Kirche

Zwei Bischöfe gehen in „Reha“

Wer könnte es ihnen verübeln. Liborius und Kilian sind heilig und fast 800 Jahre alt. Außerdem haben sie seit 1815 ihren Platz über den Portaltüren des Paradiesportals am paderborner Dom nicht verlassen. Jetzt wurde es Zeit für eine Restauration

Eingebettet im Paradiesportal erscheinen die beiden Figuren überhaupt nicht so groß. Ihr Alter lässt sich allerdings erahnen© LenaReiher/Erzbistum Paderborn
Eingebettet im Paradiesportal erscheinen die beiden Figuren überhaupt nicht so groß. Ihr Alter lässt sich allerdings erahnen

Das Paradiesportal des Hohen Doms entstand in der Mitte und der zweiten Hälfte des 12. Jahrhunderts. Die Entstehung der beiden Bischofsfiguren wird daher auch in dieser Zeit vermutet. Die Attribute der beiden hölzernen Dompatrone sprechen ebenfalls dafür. „Die Figuren sind aus einem Stamm gehauen, leicht ausgehöhlt, etwa drei bis acht Zentimeter dick“, beschreibt sie Restaurator Matthias Rüenauver. Wie groß die Figuren sind, erkennt man erst im direkten Vergleich mit Menschen.
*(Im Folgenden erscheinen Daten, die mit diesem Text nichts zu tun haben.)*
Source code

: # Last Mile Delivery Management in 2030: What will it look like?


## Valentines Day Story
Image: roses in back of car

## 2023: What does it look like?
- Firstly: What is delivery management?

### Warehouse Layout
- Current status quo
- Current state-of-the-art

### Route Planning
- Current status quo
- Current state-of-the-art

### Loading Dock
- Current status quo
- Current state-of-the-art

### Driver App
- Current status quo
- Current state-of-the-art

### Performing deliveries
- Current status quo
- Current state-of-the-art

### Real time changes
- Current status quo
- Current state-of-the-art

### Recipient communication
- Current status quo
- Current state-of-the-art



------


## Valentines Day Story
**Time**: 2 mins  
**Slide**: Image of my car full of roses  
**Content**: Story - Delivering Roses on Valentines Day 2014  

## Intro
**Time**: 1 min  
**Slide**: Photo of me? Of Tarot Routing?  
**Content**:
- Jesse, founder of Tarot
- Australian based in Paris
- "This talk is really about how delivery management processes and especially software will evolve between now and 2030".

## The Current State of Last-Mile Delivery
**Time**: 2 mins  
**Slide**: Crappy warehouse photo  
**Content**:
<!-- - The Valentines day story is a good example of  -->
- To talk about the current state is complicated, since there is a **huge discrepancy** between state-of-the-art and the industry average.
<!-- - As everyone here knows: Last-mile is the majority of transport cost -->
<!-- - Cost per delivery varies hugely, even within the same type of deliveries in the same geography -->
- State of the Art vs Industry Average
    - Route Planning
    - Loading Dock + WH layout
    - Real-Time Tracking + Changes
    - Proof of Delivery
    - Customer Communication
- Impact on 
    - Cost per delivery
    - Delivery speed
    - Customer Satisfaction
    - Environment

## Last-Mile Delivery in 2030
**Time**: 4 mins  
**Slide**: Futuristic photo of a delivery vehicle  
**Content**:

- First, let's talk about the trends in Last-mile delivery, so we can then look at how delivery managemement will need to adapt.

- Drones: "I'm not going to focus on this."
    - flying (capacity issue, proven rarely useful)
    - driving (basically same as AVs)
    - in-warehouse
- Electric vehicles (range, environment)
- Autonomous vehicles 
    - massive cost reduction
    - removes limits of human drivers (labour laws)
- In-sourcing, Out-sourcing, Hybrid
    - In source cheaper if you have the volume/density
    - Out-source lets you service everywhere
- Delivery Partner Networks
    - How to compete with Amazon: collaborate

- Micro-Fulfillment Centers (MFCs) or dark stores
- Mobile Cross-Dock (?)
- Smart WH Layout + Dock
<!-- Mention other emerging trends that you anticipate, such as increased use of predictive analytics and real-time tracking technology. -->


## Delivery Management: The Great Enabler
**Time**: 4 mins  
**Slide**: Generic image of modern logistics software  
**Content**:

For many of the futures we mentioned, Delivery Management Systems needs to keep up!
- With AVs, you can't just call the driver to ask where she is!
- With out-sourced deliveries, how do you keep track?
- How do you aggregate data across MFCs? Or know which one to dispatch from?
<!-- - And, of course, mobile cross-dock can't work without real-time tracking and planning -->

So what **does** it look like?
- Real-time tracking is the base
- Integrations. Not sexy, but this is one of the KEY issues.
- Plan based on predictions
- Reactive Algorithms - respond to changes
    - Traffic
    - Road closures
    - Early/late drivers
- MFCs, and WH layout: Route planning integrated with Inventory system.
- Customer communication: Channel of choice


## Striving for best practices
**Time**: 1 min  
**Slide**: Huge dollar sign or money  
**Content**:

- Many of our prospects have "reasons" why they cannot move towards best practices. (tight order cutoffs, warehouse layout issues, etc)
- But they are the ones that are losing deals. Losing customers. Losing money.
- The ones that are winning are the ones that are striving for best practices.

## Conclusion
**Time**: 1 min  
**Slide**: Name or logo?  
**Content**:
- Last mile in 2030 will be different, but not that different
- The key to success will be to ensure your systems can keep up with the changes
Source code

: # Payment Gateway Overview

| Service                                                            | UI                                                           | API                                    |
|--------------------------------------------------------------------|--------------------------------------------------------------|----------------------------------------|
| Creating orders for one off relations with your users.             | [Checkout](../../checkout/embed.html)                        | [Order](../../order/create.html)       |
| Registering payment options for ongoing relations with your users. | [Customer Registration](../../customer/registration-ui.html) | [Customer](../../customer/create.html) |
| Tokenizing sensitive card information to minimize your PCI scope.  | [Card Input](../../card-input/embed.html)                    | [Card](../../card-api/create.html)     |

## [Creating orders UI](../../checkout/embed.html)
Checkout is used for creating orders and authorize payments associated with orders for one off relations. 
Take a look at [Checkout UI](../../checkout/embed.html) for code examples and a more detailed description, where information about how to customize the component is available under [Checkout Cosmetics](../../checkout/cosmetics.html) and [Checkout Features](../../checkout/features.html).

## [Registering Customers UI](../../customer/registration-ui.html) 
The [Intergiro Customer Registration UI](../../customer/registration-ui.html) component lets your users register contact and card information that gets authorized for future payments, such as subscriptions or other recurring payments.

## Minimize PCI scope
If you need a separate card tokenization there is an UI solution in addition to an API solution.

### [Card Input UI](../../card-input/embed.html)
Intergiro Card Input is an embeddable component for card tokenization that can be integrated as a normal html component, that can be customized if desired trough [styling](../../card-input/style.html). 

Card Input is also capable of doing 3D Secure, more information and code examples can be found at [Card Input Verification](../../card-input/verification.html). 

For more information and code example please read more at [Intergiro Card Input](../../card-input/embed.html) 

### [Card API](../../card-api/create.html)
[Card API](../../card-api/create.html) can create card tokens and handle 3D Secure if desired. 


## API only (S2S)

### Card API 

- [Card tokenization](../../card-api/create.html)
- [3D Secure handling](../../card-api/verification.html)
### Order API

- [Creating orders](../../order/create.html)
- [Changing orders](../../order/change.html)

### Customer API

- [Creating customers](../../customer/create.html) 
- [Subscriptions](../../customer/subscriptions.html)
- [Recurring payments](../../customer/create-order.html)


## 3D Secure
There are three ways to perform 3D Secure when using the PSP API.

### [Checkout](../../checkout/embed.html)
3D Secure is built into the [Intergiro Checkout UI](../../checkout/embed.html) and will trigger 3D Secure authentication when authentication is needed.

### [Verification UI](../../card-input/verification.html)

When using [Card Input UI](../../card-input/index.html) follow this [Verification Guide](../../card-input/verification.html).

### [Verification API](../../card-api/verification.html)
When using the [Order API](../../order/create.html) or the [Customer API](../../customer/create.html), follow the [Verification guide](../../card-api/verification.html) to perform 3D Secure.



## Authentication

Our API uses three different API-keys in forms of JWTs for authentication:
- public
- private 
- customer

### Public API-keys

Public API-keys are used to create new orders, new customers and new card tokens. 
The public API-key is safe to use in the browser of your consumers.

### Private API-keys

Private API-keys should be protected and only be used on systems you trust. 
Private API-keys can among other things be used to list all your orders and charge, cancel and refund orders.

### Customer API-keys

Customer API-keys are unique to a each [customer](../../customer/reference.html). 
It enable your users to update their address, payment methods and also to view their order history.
Für eine genaue Datierung der Figuren, erhoffen sich die Restauratoren in den Gewandfalten alte Farbrücktände zu entdecken. Die Abnahme der Figuren gestaltete sich schwieriger als erwartet, denn neben zahlreichen Schrauben, mit denen sie oberhalb der Portaltüren befestigt waren, war zudem ein versteckter Winkel angebracht, der die Dompatrone stütze. Nachdem dieser gefunden war, konnte zuerst die Figur des heiligen Liborius abgenommen werden. Beim Herunterheben fielen auch sofort einige hinter der Figur verborgene Schriftstücke zu Boden. Diese erwiesen sich jedoch als Opfertütchen aus dem Jahr 1968, die vermutlich bei früheren Arbeiten hinter die Figuren geschoben wurden. 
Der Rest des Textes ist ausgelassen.